Pero la situación podía tornarse muy crítica si esperaba a que el

animal entrara, y encendiendo la lámpara descolgué la escopeta.

Levanté de lado la arpillera de la puerta, y no vi más que el negro

triángulo de la profunda tiniebla de afuera. Tuve apenas tiempo de

asomar el cuerpo, cuando sentí que algo firme y tibio me rozaba el

muslo; el perro rabioso se entraba en nuestro cuarto. Le eché

violentamente atrás la cabeza con un golpe de rodilla, y súbitamente

me lanzó un mordisco, que falló en un claro golpe de dientes. Pero un

instante después sentí un dolor agudo.

Ni mi mujer ni mi madre se dieron cuenta de que me había mordido.

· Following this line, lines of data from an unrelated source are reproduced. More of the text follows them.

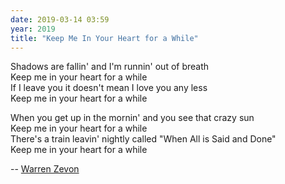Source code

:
 ```yaml
---
date: 2019-03-14 03:59
year: 2019
title: "Keep Me In Your Heart for a While"
---
```


Shadows are fallin' and I'm runnin' out of breath<br/>
Keep me in your heart for a while<br/>
If I leave you it doesn't mean I love you any less<br/>
Keep me in your heart for a while

When you get up in the mornin' and you see that crazy sun<br/>
Keep me in your heart for a while<br/>
There's a train leavin' nightly called "When All is Said and Done"<br/>
Keep me in your heart for a while

-- [Warren Zevon](https://www.youtube.com/watch?v=6dscsGRjpxk)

–¡Federico! ¿Qué fué eso?–gritó mamá que había oído mi detención y

la dentellada al aire.

–Nada: quería entrar.

–¡Oh!…

De nuevo, y esta vez detrás del cuarto de mamá, el fatídico aullido

explotó.

–¡Federico! ¡Está rabioso! ¡Está rabioso! ¡No salgas!–clamó

enloquecida, sintiendo el animal a un metro de ella.

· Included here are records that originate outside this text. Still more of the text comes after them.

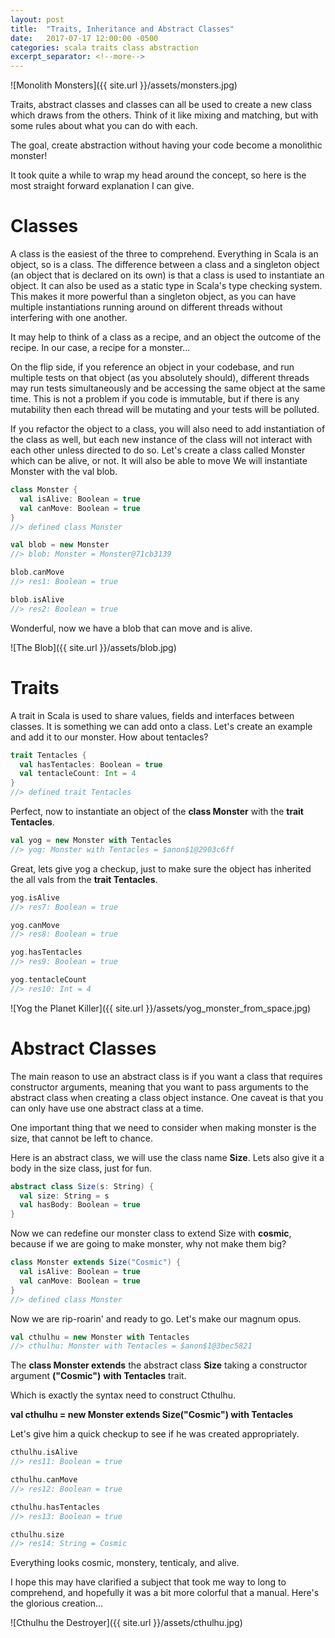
 ```yaml
---
layout: post
title:  "Traits, Inheritance and Abstract Classes"
date:   2017-07-17 12:00:00 -0500
categories: scala traits class abstraction 
excerpt_separator: <!--more-->
---
```



![Monolith Monsters]({{ site.url }}/assets/monsters.jpg)



Traits, abstract classes and classes can all be used to create a new class which draws from the others. Think of it like mixing and matching, but with some rules about what you can do with each.

The goal, create abstraction without having your code become a monolithic monster!

It took quite a while to wrap my head around the concept, so here is the most straight forward explanation I can give.
<!--more-->
# Classes

A class is the easiest of the three to comprehend. Everything in Scala is an object, so is a class. The difference between a class and a singleton object (an object that is declared on its own) is that a class is used to instantiate an object. It can also be used as a static type in Scala's type checking system. This makes it more powerful than a singleton object, as you can have multiple instantiations running around on different threads without interfering with one another.

It may help to think of a class as a recipe, and an object the outcome of the recipe.  In our case, a recipe for a monster...

On the flip side, if you reference an object in your codebase, and run multiple tests on that object (as you absolutely should), different threads may run tests simultaneously and be accessing the same object at the same time.  This is not a problem if you code is immutable, but if there is any mutability then each thread will be mutating and your tests will be polluted.

If you refactor the object to a class, you will also need to add instantiation of the class as well, but each new instance of the class will not interact with each other unless directed to do so.  Let's create a class called Monster which can be alive, or not. It will also be able to move We will instantiate Monster with the val blob.

``` scala
class Monster {
  val isAlive: Boolean = true
  val canMove: Boolean = true
}
//> defined class Monster

val blob = new Monster
//> blob: Monster = Monster@71cb3139

blob.canMove
//> res1: Boolean = true

blob.isAlive
//> res2: Boolean = true
```

Wonderful, now we have a blob that can move and is alive.

![The Blob]({{ site.url }}/assets/blob.jpg)

# Traits

A trait in Scala is used to share values, fields and interfaces between classes.  It is something we can add onto a class.  Let's create an example and add it to our monster.  How about tentacles?


``` scala
trait Tentacles {
  val hasTentacles: Boolean = true
  val tentacleCount: Int = 4
}
//> defined trait Tentacles
```

Perfect, now to instantiate an object of the **class Monster** with the **trait Tentacles**.

``` scala 
val yog = new Monster with Tentacles
//> yog: Monster with Tentacles = $anon$1@2903c6ff
```

Great, lets give yog a checkup, just to make sure the object has inherited the all vals from the **trait Tentacles**.

``` scala
yog.isAlive
//> res7: Boolean = true

yog.canMove
//> res8: Boolean = true

yog.hasTentacles
//> res9: Boolean = true

yog.tentacleCount
//> res10: Int = 4
```

![Yog the Planet Killer]({{ site.url }}/assets/yog_monster_from_space.jpg)

# Abstract Classes

The main reason to use an abstract class is if you want a class that requires constructor arguments, meaning that you want to pass arguments to the abstract class when creating a class object instance. One caveat is that you can only have use one abstract class at a time. 

One important thing that we need to consider when making monster is the size, that cannot be left to chance.

Here is an abstract class, we will use the class name **Size**. Lets also give it a body in the size class, just for fun.

``` scala 
abstract class Size(s: String) {
  val size: String = s
  val hasBody: Boolean = true
}
```

Now we can redefine our monster class to extend Size with **cosmic**, because if we are going to make monster, why not make them big?

``` scala
class Monster extends Size("Cosmic") {
  val isAlive: Boolean = true
  val canMove: Boolean = true
}
//> defined class Monster
```

Now we are rip-roarin' and ready to go. Let's make our magnum opus.

``` scala
val cthulhu = new Monster with Tentacles
//> cthulhu: Monster with Tentacles = $anon$1@3bec5821
```

The **class Monster extends** the abstract class **Size** taking a constructor argument **("Cosmic")** **with Tentacles** trait. 

Which is exactly the syntax need to construct Cthulhu.

**val cthulhu = new Monster extends Size("Cosmic") with Tentacles**

Let's give him a quick checkup to see if he was created appropriately.

``` scala
cthulhu.isAlive
//> res11: Boolean = true

cthulhu.canMove
//> res12: Boolean = true

cthulhu.hasTentacles
//> res13: Boolean = true

cthulhu.size
//> res14: String = Cosmic
```

Everything looks cosmic, monstery, tenticaly, and alive. 

I hope this may have clarified a subject that took me way to long to comprehend, and hopefully it was a bit more colorful that a manual.  Here's the glorious creation...

![Cthulhu the Destroyer]({{ site.url }}/assets/cthulhu.jpg)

Hay cosas absurdas que tienen toda la apariencia de un legítimo

razonamiento: Salí afuera con la lámpara en una mano y la escopeta en

la otra, exactamente como para buscar a una rata aterrorizada, que me

daría perfecta holgura para colocar la luz en el suelo y matarla en el

extremo de un horcón.

Recorrí los corredores. No se oía un rumor, pero de dentro de las

piezas me seguía la tremenda angustia de mamá y mi mujer que esperaban

el estampido.

El perro se había ido.

–¡Federico!–exclamó mamá al sentirme volver por fin.–¿Se fué el

perro?

–Creo que sí; no lo veo. Me parece haber oído un trote cuando salí.

–Sí, yo también sentí… Federico: ¿no estará en tu cuarto?… ¡No

tiene puerta, mi Dios! ¡Quédate adentro! ¡Puede volver!

En efecto, podía volver. Eran las dos y veinte de la mañana. Y juro

que fueron fuertes las dos horas que pasamos mi mujer y yo, con la luz

prendida hasta que amaneció, ella acostada, yo sentado en la cama,

vigilando sin cesar la arpillera flotante.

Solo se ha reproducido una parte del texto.